Month 2 - Image Gathering, Filtering, and Cleaning
By: Johnathan Coots
For month 2 I focused on the gathering of images via Mapillary API, filtering out indoor images via Places365, and inpainting dynamic objects via RF-DETR image segmentation and LaMa inpainting.
Using the Mapillary API was a little difficult for me due to my inexperience with web sessions, but their documentation made the requesting understandable. Essentially, you ask for all the image information in a box that is dictated by the minimum and maximum latitudes and longitudes of the desired area. That returns a list of metadata that includes the associated image IDs. You then send a follow-up request to download the images as JSON objects via their image ID. The only caveats to this process are the limit to area size (0.01 square-geographic-degrees, which is huge) and the maximum image count of 2000 images. I did run into some confusion with the wording about pagination of responses regarding the 2000 image limit.
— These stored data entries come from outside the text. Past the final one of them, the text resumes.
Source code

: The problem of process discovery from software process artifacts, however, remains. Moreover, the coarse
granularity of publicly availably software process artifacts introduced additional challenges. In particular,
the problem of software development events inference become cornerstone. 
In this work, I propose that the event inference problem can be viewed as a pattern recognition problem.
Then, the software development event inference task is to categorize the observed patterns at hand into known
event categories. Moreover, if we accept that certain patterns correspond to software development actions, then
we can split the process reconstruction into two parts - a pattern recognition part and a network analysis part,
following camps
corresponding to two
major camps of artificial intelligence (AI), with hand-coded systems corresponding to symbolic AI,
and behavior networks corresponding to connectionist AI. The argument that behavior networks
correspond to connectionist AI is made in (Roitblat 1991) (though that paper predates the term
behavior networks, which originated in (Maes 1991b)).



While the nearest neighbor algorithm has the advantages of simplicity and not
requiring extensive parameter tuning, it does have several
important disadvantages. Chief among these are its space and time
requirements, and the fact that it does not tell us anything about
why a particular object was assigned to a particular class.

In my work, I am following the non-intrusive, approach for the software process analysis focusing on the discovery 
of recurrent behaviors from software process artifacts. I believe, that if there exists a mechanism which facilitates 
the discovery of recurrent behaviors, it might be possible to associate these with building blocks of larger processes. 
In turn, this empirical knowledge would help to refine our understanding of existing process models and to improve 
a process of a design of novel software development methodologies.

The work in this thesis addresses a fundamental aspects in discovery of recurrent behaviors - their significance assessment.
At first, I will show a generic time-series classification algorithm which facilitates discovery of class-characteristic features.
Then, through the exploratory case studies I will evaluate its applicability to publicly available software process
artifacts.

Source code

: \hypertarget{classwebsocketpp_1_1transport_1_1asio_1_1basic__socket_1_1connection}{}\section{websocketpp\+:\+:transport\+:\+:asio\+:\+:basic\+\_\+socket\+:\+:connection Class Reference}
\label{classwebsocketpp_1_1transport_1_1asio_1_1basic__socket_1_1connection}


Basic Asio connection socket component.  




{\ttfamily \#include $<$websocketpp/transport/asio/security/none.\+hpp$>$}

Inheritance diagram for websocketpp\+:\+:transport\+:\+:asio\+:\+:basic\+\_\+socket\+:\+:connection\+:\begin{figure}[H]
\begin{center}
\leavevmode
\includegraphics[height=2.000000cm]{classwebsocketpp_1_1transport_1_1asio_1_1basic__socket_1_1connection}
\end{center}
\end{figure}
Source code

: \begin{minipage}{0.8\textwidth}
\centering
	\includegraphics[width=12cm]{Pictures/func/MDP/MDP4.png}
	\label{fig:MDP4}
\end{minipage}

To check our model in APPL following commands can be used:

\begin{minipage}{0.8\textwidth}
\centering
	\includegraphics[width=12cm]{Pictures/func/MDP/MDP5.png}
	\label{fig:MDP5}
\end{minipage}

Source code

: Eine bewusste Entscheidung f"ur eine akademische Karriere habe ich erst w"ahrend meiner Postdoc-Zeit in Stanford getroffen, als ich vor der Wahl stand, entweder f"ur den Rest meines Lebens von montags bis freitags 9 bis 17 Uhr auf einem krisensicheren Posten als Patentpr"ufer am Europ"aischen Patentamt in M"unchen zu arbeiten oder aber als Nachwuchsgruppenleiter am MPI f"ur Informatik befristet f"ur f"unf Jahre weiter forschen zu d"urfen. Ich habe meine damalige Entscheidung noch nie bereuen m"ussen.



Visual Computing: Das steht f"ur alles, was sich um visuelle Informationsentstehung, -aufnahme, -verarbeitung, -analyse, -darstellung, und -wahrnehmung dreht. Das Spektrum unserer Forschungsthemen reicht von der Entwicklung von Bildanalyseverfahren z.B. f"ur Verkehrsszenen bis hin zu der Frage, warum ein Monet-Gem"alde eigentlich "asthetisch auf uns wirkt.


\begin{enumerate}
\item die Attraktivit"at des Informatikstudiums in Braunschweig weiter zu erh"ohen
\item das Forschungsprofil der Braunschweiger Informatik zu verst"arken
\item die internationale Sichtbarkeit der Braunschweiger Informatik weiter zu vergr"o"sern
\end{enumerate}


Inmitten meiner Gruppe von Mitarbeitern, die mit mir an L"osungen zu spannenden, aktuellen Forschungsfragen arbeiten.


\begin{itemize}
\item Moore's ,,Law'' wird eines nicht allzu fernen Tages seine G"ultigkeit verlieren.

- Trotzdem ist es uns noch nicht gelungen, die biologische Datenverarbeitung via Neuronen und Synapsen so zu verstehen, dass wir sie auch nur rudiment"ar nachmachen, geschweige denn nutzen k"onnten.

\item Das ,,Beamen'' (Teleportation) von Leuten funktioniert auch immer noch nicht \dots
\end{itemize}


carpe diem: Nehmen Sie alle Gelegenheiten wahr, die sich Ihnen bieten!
Initially I thought the types of requests I would be sending would require me to follow up with a “Next Page” response, but after some careful reading of the documentation I believe this is only necessary if a sub-user is accessing the API via my access token.
The Places365 implementation went smoothly due to previous experience with the repository, and I am successfully filtering indoor images from the data set.
I am currently running into some difficulties with the LaMa inpainting. During the implementation of the LaMa repository, I ran into some package conflicts. To try and avoid this I tried using an alternative repository, but the results have been subpar. A potential issue is that I am using a RF-DETR segmentation model when I previously used an Ultralytics one, but I do not believe this is the issue so far. I have inspected the image masks RF-DETR model created and they seem accurate. Instead, I will return to the original LaMa model I planned on using and try to resolve the package conflicts.
Once the inpainting has been improved I plan on implementing the MiDaS depth estimation. This will lead to the object matching and triangulation portions of the pipeline. My major goals for month 3 are to implement the object matching, triangulation, and NeRF portions of the pipeline so that I can spend month 4 focusing on paper work a refinement of the application.